■ Data supplied ■
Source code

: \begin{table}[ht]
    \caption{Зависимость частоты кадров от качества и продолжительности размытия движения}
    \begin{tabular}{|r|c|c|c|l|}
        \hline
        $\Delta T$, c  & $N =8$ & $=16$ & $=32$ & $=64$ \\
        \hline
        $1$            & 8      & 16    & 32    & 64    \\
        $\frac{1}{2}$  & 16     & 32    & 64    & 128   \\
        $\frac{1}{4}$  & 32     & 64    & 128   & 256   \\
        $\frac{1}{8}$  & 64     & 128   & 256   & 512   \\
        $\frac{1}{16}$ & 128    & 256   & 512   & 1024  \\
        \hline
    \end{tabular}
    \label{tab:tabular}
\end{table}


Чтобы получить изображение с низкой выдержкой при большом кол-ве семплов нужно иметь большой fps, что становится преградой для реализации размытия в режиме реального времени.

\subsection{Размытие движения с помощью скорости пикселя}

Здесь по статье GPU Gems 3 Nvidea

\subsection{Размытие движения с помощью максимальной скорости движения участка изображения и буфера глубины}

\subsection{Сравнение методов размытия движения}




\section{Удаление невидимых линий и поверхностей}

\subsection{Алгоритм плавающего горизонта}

■ To do ■
From top to bottom, repeat the material above word for word.

■ Written solution ■
Source code

: \begin{table}[ht]
    \caption{Зависимость частоты кадров от качества и продолжительности размытия движения}
    \begin{tabular}{|r|c|c|c|l|}
        \hline
        $\Delta T$, c  & $N =8$ & $=16$ & $=32$ & $=64$ \\
        \hline
        $1$            & 8      & 16    & 32    & 64    \\
        $\frac{1}{2}$  & 16     & 32    & 64    & 128   \\
        $\frac{1}{4}$  & 32     & 64    & 128   & 256   \\
        $\frac{1}{8}$  & 64     & 128   & 256   & 512   \\
        $\frac{1}{16}$ & 128    & 256   & 512   & 1024  \\
        \hline
    \end{tabular}
    \label{tab:tabular}
\end{table}


Чтобы получить изображение с низкой выдержкой при большом кол-ве семплов нужно иметь большой fps, что становится преградой для реализации размытия в режиме реального времени.

\subsection{Размытие движения с помощью скорости пикселя}

Здесь по статье GPU Gems 3 Nvidea

\subsection{Размытие движения с помощью максимальной скорости движения участка изображения и буфера глубины}

\subsection{Сравнение методов размытия движения}




\section{Удаление невидимых линий и поверхностей}

\subsection{Алгоритм плавающего горизонта}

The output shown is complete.